## TASK MATERIAL

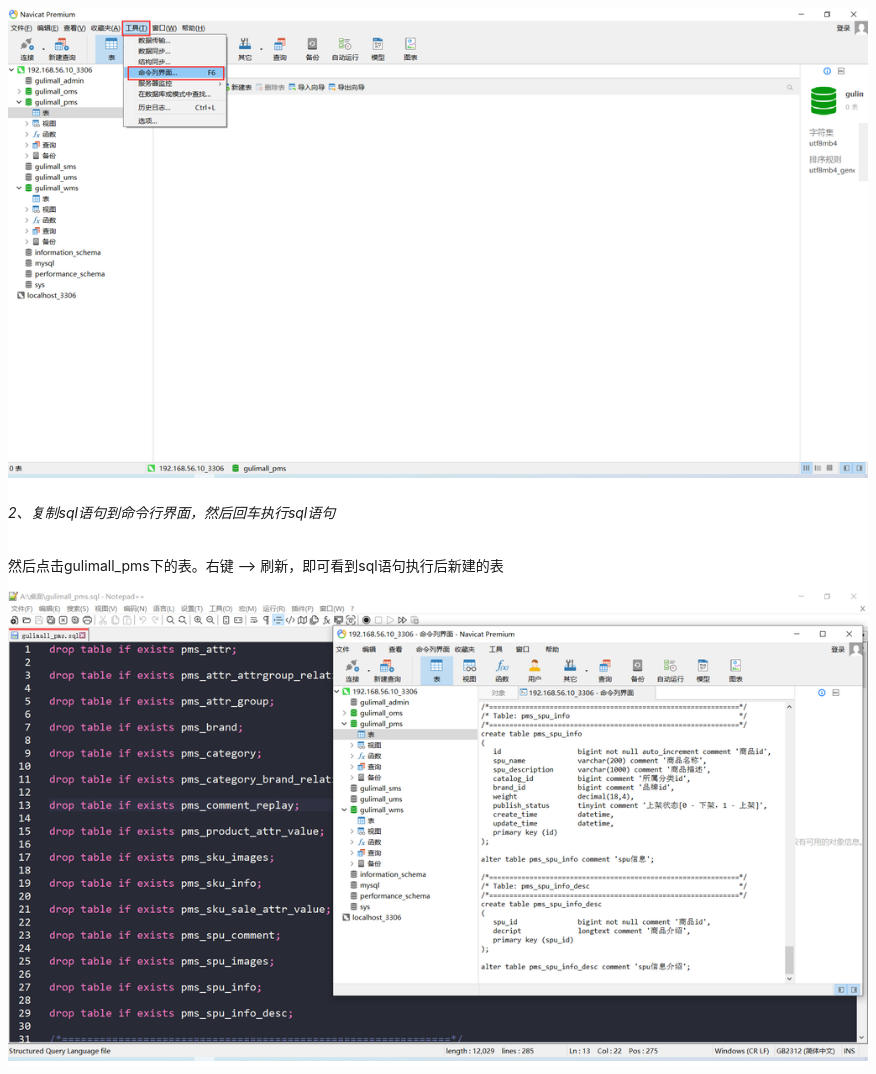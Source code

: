 ![执行sql语句](image/1.8.10.5.1.png)

###### 2、复制sql语句到命令行界面，然后回车执行sql语句

然后点击gulimall_pms下的表。右键 --> 刷新，即可看到sql语句执行后新建的表

![执行sql语句](image/1.8.10.5.2.png)
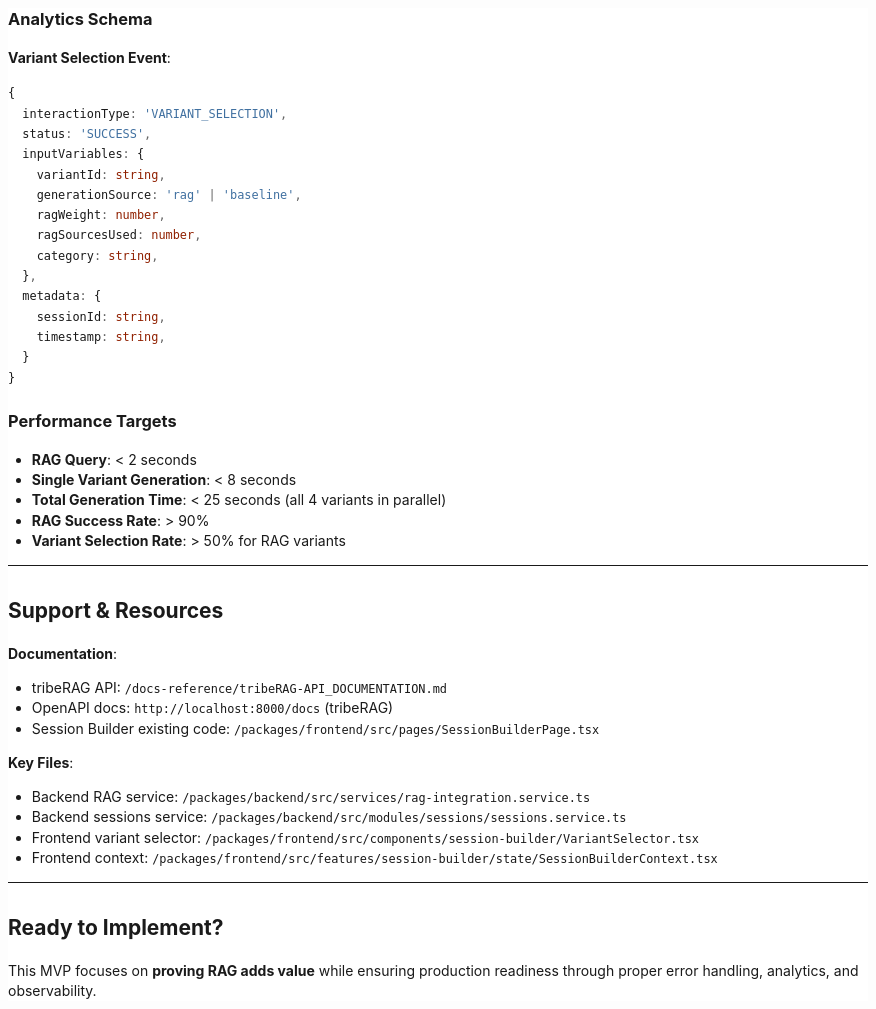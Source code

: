 ### Analytics Schema

**Variant Selection Event**:
```typescript
{
  interactionType: 'VARIANT_SELECTION',
  status: 'SUCCESS',
  inputVariables: {
    variantId: string,
    generationSource: 'rag' | 'baseline',
    ragWeight: number,
    ragSourcesUsed: number,
    category: string,
  },
  metadata: {
    sessionId: string,
    timestamp: string,
  }
}
```

### Performance Targets

- **RAG Query**: < 2 seconds
- **Single Variant Generation**: < 8 seconds
- **Total Generation Time**: < 25 seconds (all 4 variants in parallel)
- **RAG Success Rate**: > 90%
- **Variant Selection Rate**: > 50% for RAG variants

---

## Support & Resources

**Documentation**:
- tribeRAG API: `/docs-reference/tribeRAG-API_DOCUMENTATION.md`
- OpenAPI docs: `http://localhost:8000/docs` (tribeRAG)
- Session Builder existing code: `/packages/frontend/src/pages/SessionBuilderPage.tsx`

**Key Files**:
- Backend RAG service: `/packages/backend/src/services/rag-integration.service.ts`
- Backend sessions service: `/packages/backend/src/modules/sessions/sessions.service.ts`
- Frontend variant selector: `/packages/frontend/src/components/session-builder/VariantSelector.tsx`
- Frontend context: `/packages/frontend/src/features/session-builder/state/SessionBuilderContext.tsx`

---

## Ready to Implement?

This MVP focuses on **proving RAG adds value** while ensuring production readiness through proper error handling, analytics, and observability.
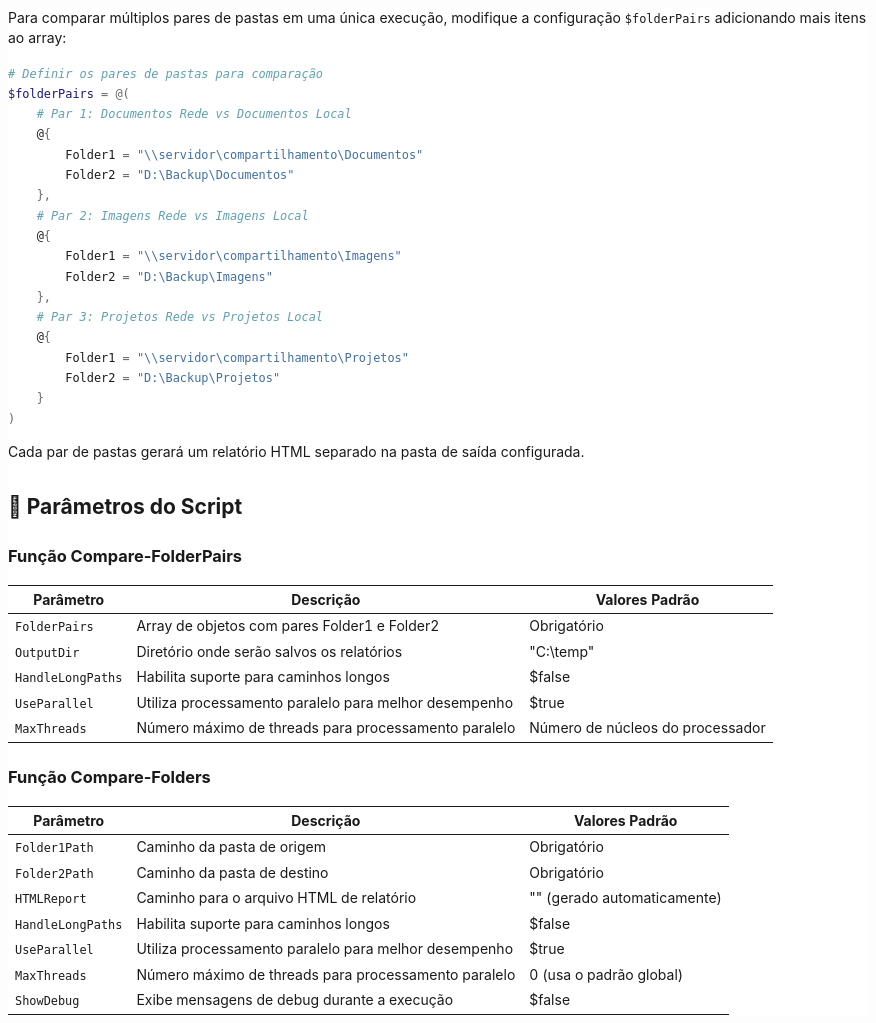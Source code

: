 Para comparar múltiplos pares de pastas em uma única execução, modifique a configuração `$folderPairs` adicionando mais itens ao array:

```powershell
# Definir os pares de pastas para comparação
$folderPairs = @(
    # Par 1: Documentos Rede vs Documentos Local
    @{
        Folder1 = "\\servidor\compartilhamento\Documentos"
        Folder2 = "D:\Backup\Documentos"
    },
    # Par 2: Imagens Rede vs Imagens Local
    @{
        Folder1 = "\\servidor\compartilhamento\Imagens"
        Folder2 = "D:\Backup\Imagens"
    },
    # Par 3: Projetos Rede vs Projetos Local
    @{
        Folder1 = "\\servidor\compartilhamento\Projetos"
        Folder2 = "D:\Backup\Projetos" 
    }
)
```

Cada par de pastas gerará um relatório HTML separado na pasta de saída configurada.

## 🔧 Parâmetros do Script

### Função Compare-FolderPairs

| Parâmetro | Descrição | Valores Padrão |
|-----------|-----------|----------------|
| `FolderPairs` | Array de objetos com pares Folder1 e Folder2 | Obrigatório |
| `OutputDir` | Diretório onde serão salvos os relatórios | "C:\temp" |
| `HandleLongPaths` | Habilita suporte para caminhos longos | $false |
| `UseParallel` | Utiliza processamento paralelo para melhor desempenho | $true |
| `MaxThreads` | Número máximo de threads para processamento paralelo | Número de núcleos do processador |

### Função Compare-Folders

| Parâmetro | Descrição | Valores Padrão |
|-----------|-----------|----------------|
| `Folder1Path` | Caminho da pasta de origem | Obrigatório |
| `Folder2Path` | Caminho da pasta de destino | Obrigatório |
| `HTMLReport` | Caminho para o arquivo HTML de relatório | "" (gerado automaticamente) |
| `HandleLongPaths` | Habilita suporte para caminhos longos | $false |
| `UseParallel` | Utiliza processamento paralelo para melhor desempenho | $true |
| `MaxThreads` | Número máximo de threads para processamento paralelo | 0 (usa o padrão global) |
| `ShowDebug` | Exibe mensagens de debug durante a execução | $false |
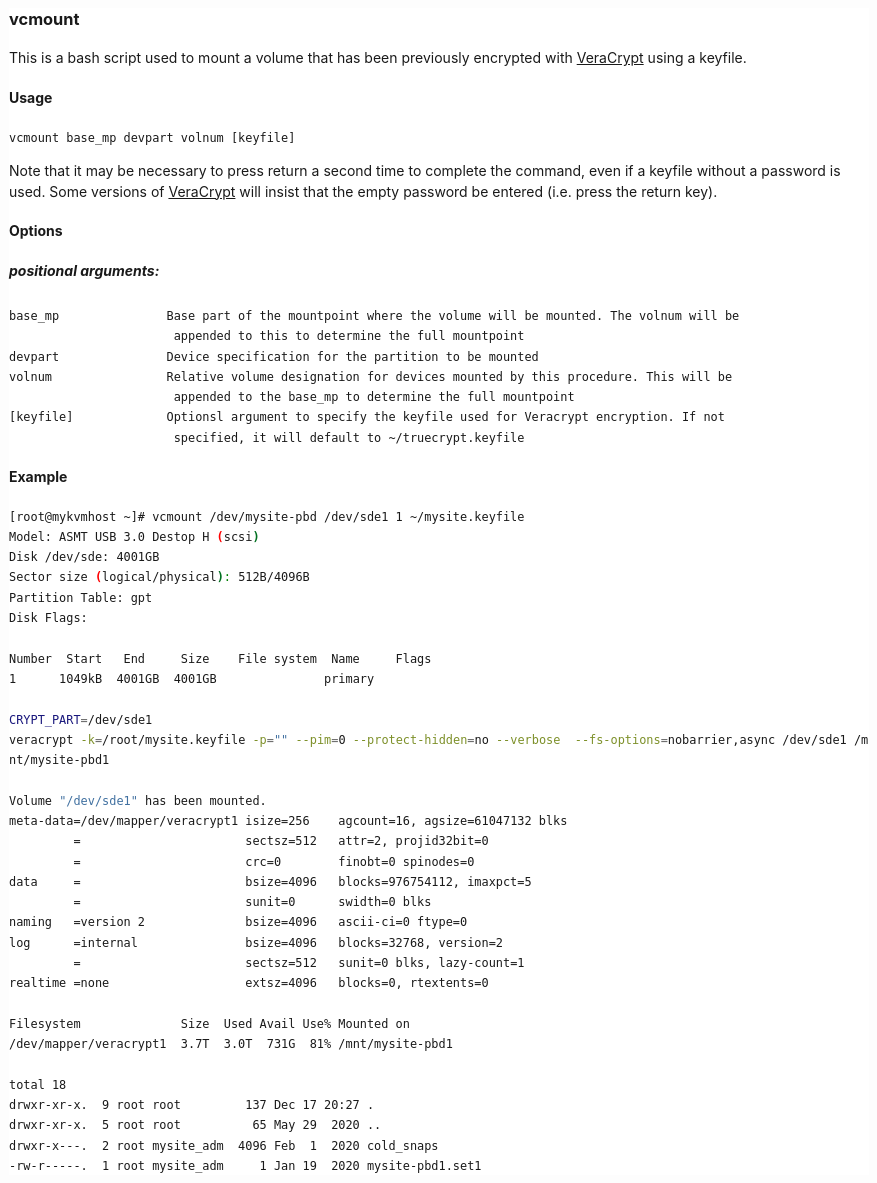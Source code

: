 


### vcmount 

This is a bash script used to mount a volume that has been previously encrypted with [VeraCrypt](https://www.veracrypt.fr/code/VeraCrypt/) using a keyfile.

#### Usage

    vcmount base_mp devpart volnum [keyfile]

Note that it may be necessary to press return a second time to complete the command, even if a keyfile without a password is used. Some versions of [VeraCrypt](https://www.veracrypt.fr/code/VeraCrypt/) will insist that the empty password be entered (i.e. press the return key).

#### Options

##### positional arguments:

    base_mp               Base part of the mountpoint where the volume will be mounted. The volnum will be 
                           appended to this to determine the full mountpoint
    devpart               Device specification for the partition to be mounted
    volnum                Relative volume designation for devices mounted by this procedure. This will be 
                           appended to the base_mp to determine the full mountpoint
    [keyfile]             Optionsl argument to specify the keyfile used for Veracrypt encryption. If not 
                           specified, it will default to ~/truecrypt.keyfile

#### Example

```bash
[root@mykvmhost ~]# vcmount /dev/mysite-pbd /dev/sde1 1 ~/mysite.keyfile
Model: ASMT USB 3.0 Destop H (scsi)
Disk /dev/sde: 4001GB
Sector size (logical/physical): 512B/4096B
Partition Table: gpt
Disk Flags:

Number  Start   End     Size    File system  Name     Flags
1      1049kB  4001GB  4001GB               primary

CRYPT_PART=/dev/sde1
veracrypt -k=/root/mysite.keyfile -p="" --pim=0 --protect-hidden=no --verbose  --fs-options=nobarrier,async /dev/sde1 /mnt/mysite-pbd1

Volume "/dev/sde1" has been mounted.
meta-data=/dev/mapper/veracrypt1 isize=256    agcount=16, agsize=61047132 blks
         =                       sectsz=512   attr=2, projid32bit=0
         =                       crc=0        finobt=0 spinodes=0
data     =                       bsize=4096   blocks=976754112, imaxpct=5
         =                       sunit=0      swidth=0 blks
naming   =version 2              bsize=4096   ascii-ci=0 ftype=0
log      =internal               bsize=4096   blocks=32768, version=2
         =                       sectsz=512   sunit=0 blks, lazy-count=1
realtime =none                   extsz=4096   blocks=0, rtextents=0

Filesystem              Size  Used Avail Use% Mounted on
/dev/mapper/veracrypt1  3.7T  3.0T  731G  81% /mnt/mysite-pbd1
  
total 18
drwxr-xr-x.  9 root root         137 Dec 17 20:27 .
drwxr-xr-x.  5 root root          65 May 29  2020 ..
drwxr-x---.  2 root mysite_adm  4096 Feb  1  2020 cold_snaps
-rw-r-----.  1 root mysite_adm     1 Jan 19  2020 mysite-pbd1.set1
```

## ACTIVITY
Check each line above for the word "blocks", and copy the lines where it appears.

## ANSWER SPACE
data     =                       bsize=4096   blocks=976754112, imaxpct=5
log      =internal               bsize=4096   blocks=32768, version=2
realtime =none                   extsz=4096   blocks=0, rtextents=0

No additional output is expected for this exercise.